Les résultats officieux des partielles du 25 avril ont été rendus publics hier en fin d’après-midi par le ministère de l’Intérieur et de la réforme administrative.

Sur les 10 305 votants, le candidat Rakamisilahy Martial, ancien député Mfm, a obtenu 5 148 voix contre 5 073 pour son adversaire du parti au pouvoir Serge Chan Sui Yang. Les votes blancs et nuls sont au nombre de 83. Avec un écart de 75 voix, le risque de basculement n’est pas à écarter. Des voix tant du camp du parti « Tiako i Madagasikara » que du Mfm commencent déjà à évoquer la question de la crédibilité du tribunal électoral, une entité prévue par les textes pour être le juge électoral aux lieu et place de la Haute cour constitutionnelle (Hcc) et qui a été opérationnel depuis les territoriales de décembre dernier. Il a déjà montré ses limites concernant les élections de Mahajanga, par exemple, statuant au profit du Tim, malgré un bon nombre d’irrégularités soulevées par les adversaires du parti fondé par le Président de la République.

A Manakara , le Tim a déjà célébré sa victoire la nuit de dimanche. Le « Mfm » n’a pas été en reste. Mais, le score étriqué ne garantit la sérénité dans tant dans un camp que dans l’autre. Le tribunal électoral, quel que soit son verdict, ne sera pas à l’abri des critiques. La moindre annulation de voix ou de bureau de vote décidera de la victoire du Tim ou du « Mfm » et ne sera jamais perçue comme innocente. Martial ou Serge ? Le maire de Manakara sortira plus du tribunal électoral que des urnes. Le Tim envisage déjà de porter plainte pour des irrégularités et « fraudes flagrantes » dans 2 bureaux de vote, celui de Mangarivotra Ouest et d’Ambalafary gare. Le Tim proteste déjà contre des classiques de la fraude électorale. « Votants ambulants, duplication de cartes électorales ou transport d’électeurs etc… ».

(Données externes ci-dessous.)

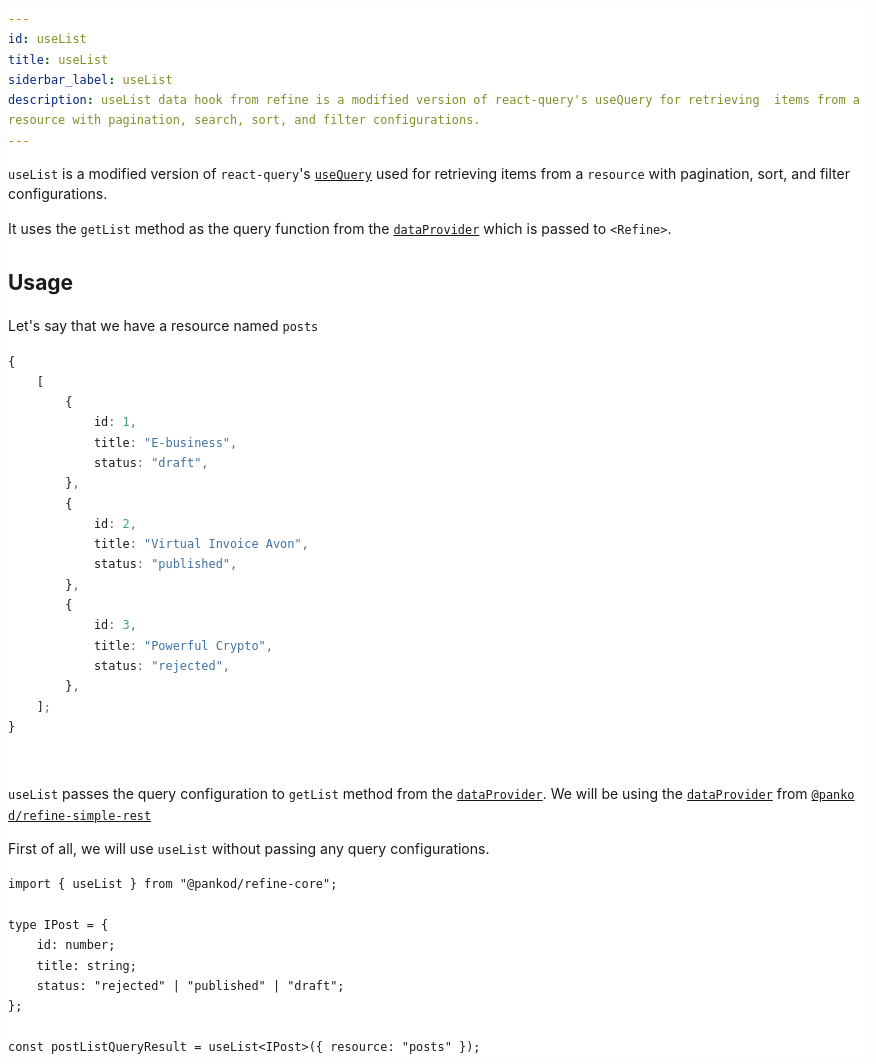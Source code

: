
 ```yaml
---
id: useList
title: useList
siderbar_label: useList
description: useList data hook from refine is a modified version of react-query's useQuery for retrieving  items from a resource with pagination, search, sort, and filter configurations.
---
```


`useList` is a modified version of `react-query`'s [`useQuery`](https://react-query.tanstack.com/guides/queries) used for retrieving items from a `resource` with pagination, sort, and filter configurations.

It uses the `getList` method as the query function from the [`dataProvider`](/core/providers/data-provider.md) which is passed to `<Refine>`.

## Usage

Let's say that we have a resource named `posts`

```ts title="https://api.fake-rest.refine.dev/posts"
{
    [
        {
            id: 1,
            title: "E-business",
            status: "draft",
        },
        {
            id: 2,
            title: "Virtual Invoice Avon",
            status: "published",
        },
        {
            id: 3,
            title: "Powerful Crypto",
            status: "rejected",
        },
    ];
}
```

<br />

`useList` passes the query configuration to `getList` method from the [`dataProvider`](/core/providers/data-provider.md). We will be using the [`dataProvider`](/core/providers/data-provider.md) from [`@pankod/refine-simple-rest`](https://www.npmjs.com/package/@pankod/refine-simple-rest)

First of all, we will use `useList` without passing any query configurations.

```tsx
import { useList } from "@pankod/refine-core";

type IPost = {
    id: number;
    title: string;
    status: "rejected" | "published" | "draft";
};

const postListQueryResult = useList<IPost>({ resource: "posts" });
```
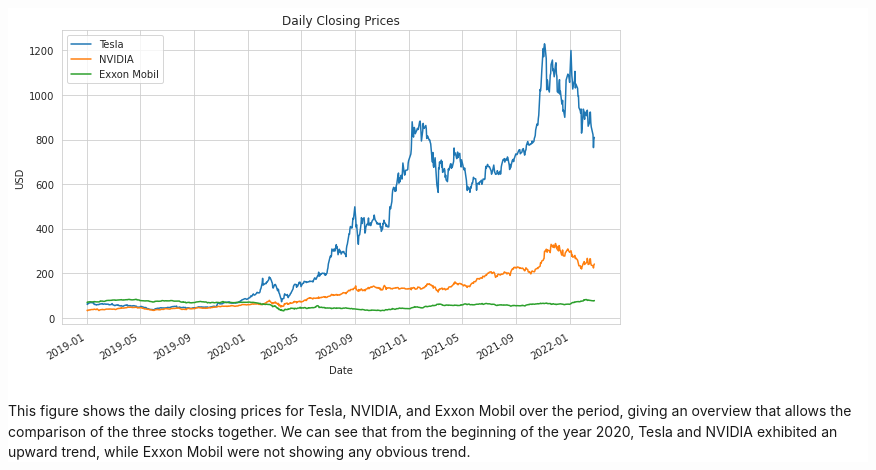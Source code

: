 ![png](jubyter-notebook_files/jubyter-notebook_19_0.png)
    

This figure shows the daily closing prices for Tesla, NVIDIA, and Exxon Mobil over the period, giving an overview that allows the comparison of the three stocks together. We can see that from the beginning of the year 2020, Tesla and NVIDIA exhibited an upward trend, while Exxon Mobil were not showing any obvious trend.

    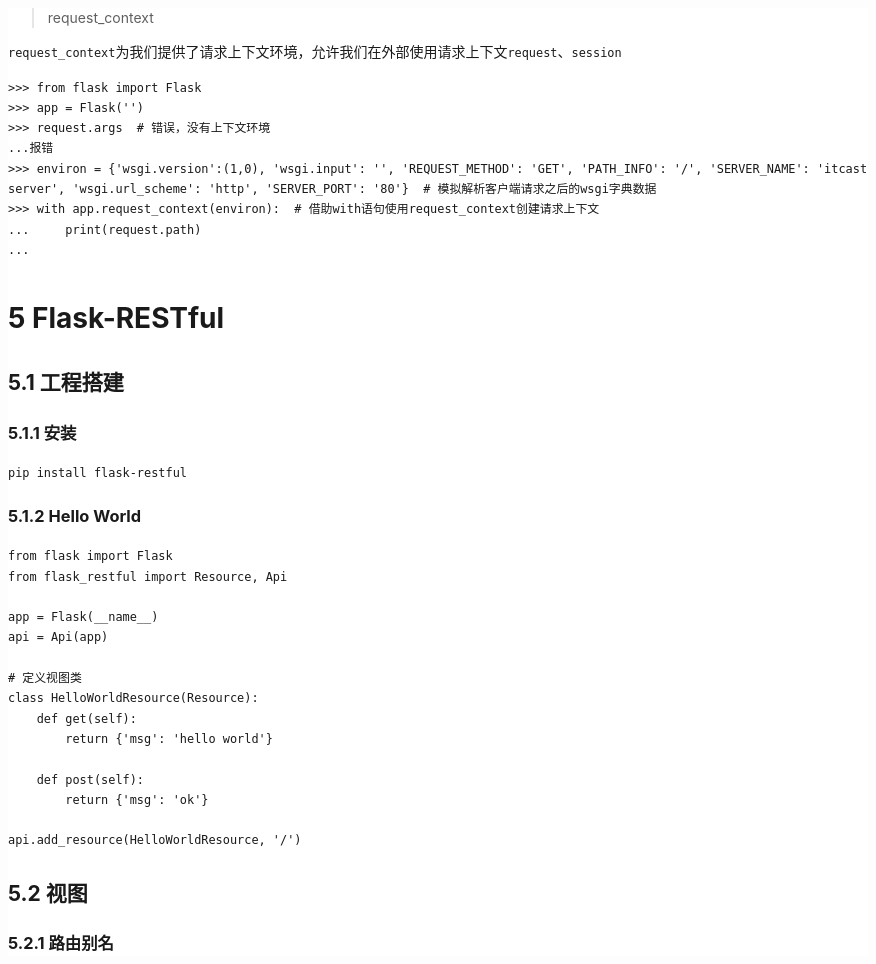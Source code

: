 > request_context

`request_context`为我们提供了请求上下文环境，允许我们在外部使用请求上下文`request`、`session`

```
>>> from flask import Flask
>>> app = Flask('')
>>> request.args  # 错误，没有上下文环境
...报错
>>> environ = {'wsgi.version':(1,0), 'wsgi.input': '', 'REQUEST_METHOD': 'GET', 'PATH_INFO': '/', 'SERVER_NAME': 'itcast server', 'wsgi.url_scheme': 'http', 'SERVER_PORT': '80'}  # 模拟解析客户端请求之后的wsgi字典数据
>>> with app.request_context(environ):  # 借助with语句使用request_context创建请求上下文
...     print(request.path)
... 
```



# 5 Flask-RESTful

## 5.1  工程搭建

### 5.1.1 安装

```
pip install flask-restful
```

### 5.1.2 Hello World

```
from flask import Flask
from flask_restful import Resource, Api

app = Flask(__name__)
api = Api(app)

# 定义视图类
class HelloWorldResource(Resource):
    def get(self):
        return {'msg': 'hello world'}

    def post(self):
        return {'msg': 'ok'}

api.add_resource(HelloWorldResource, '/')
```

## 5.2 视图

### 5.2.1 路由别名

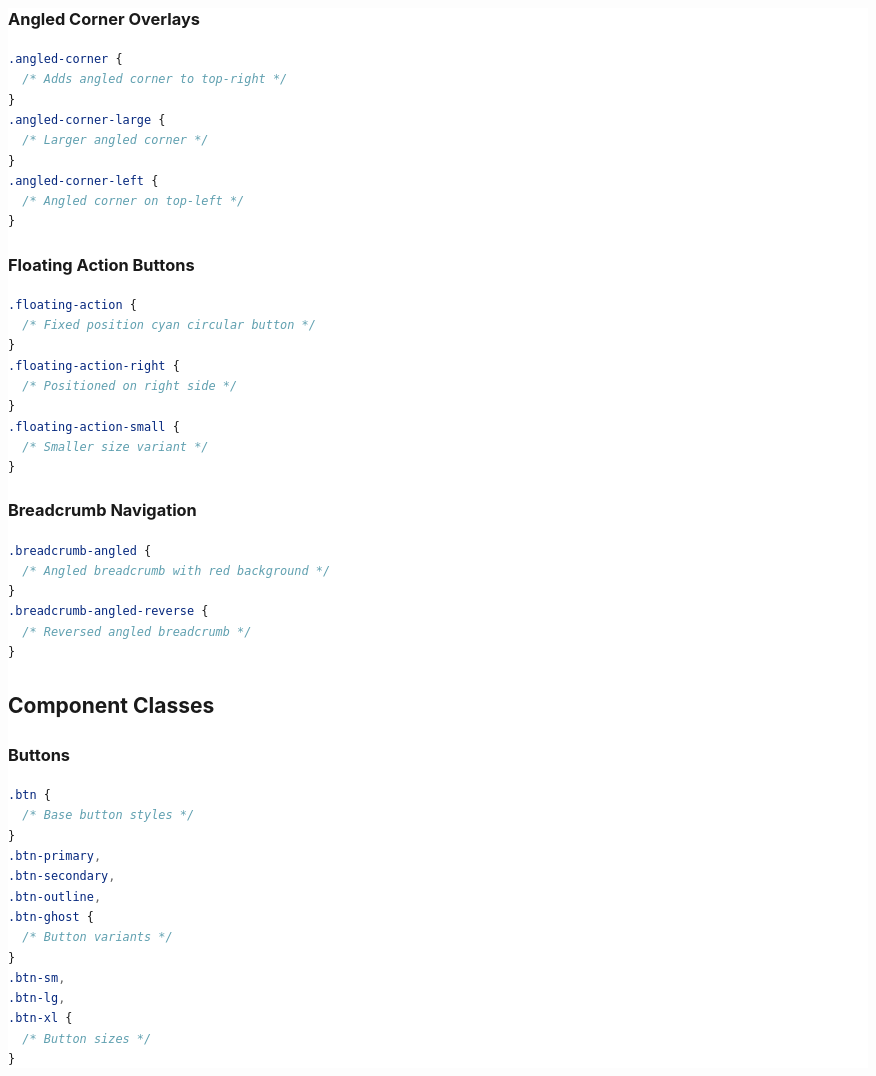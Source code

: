 ### Angled Corner Overlays

```css
.angled-corner {
  /* Adds angled corner to top-right */
}
.angled-corner-large {
  /* Larger angled corner */
}
.angled-corner-left {
  /* Angled corner on top-left */
}
```

### Floating Action Buttons

```css
.floating-action {
  /* Fixed position cyan circular button */
}
.floating-action-right {
  /* Positioned on right side */
}
.floating-action-small {
  /* Smaller size variant */
}
```

### Breadcrumb Navigation

```css
.breadcrumb-angled {
  /* Angled breadcrumb with red background */
}
.breadcrumb-angled-reverse {
  /* Reversed angled breadcrumb */
}
```

## Component Classes

### Buttons

```css
.btn {
  /* Base button styles */
}
.btn-primary,
.btn-secondary,
.btn-outline,
.btn-ghost {
  /* Button variants */
}
.btn-sm,
.btn-lg,
.btn-xl {
  /* Button sizes */
}
```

A l’issue de la première élection annulée, l’écart entre les deux candidats était de 47 voix. Le tribunal électoral a préféré annuler l’élection entière et procéder à une autre. A noter que le candidat Rakamisilahy Martial, se croyant déjà élu, a menacé de ne plus revenir aux urnes. Manakara aura été un lieu test, un symbole. L’on se rappellera les « coups de main » de Jacques Sylla, Premier ministre et non moins secrétaire général du Tim au mois de mars dernier pour inaugurer entre autres, le commissariat de la ville. Ou la descente massive de l’état-major du parti au pouvoir pour le dernier jour de la propagande. Rakamisilahy Martial aura eu l’appui du président national du parti Mfm, et conseiller du président de la République, Manandafy Rakotonirina et de son « voisin », Pety Rakotoniaina, la bouillant maire de Fianarantsoa.

Manakara a occulté les autres partielles. Leader Fanilo perd Vangaindrano mais gagne Lopary. Quant à Ambarimay, Ambato-Boeny, elle attendra d’autres verdicts. 5 mois après les territoriales, des communes attendent d’être statuées sur leurs premiers magistrats.

Iloniaina Alain et Andry Drouot
(Stagiaires)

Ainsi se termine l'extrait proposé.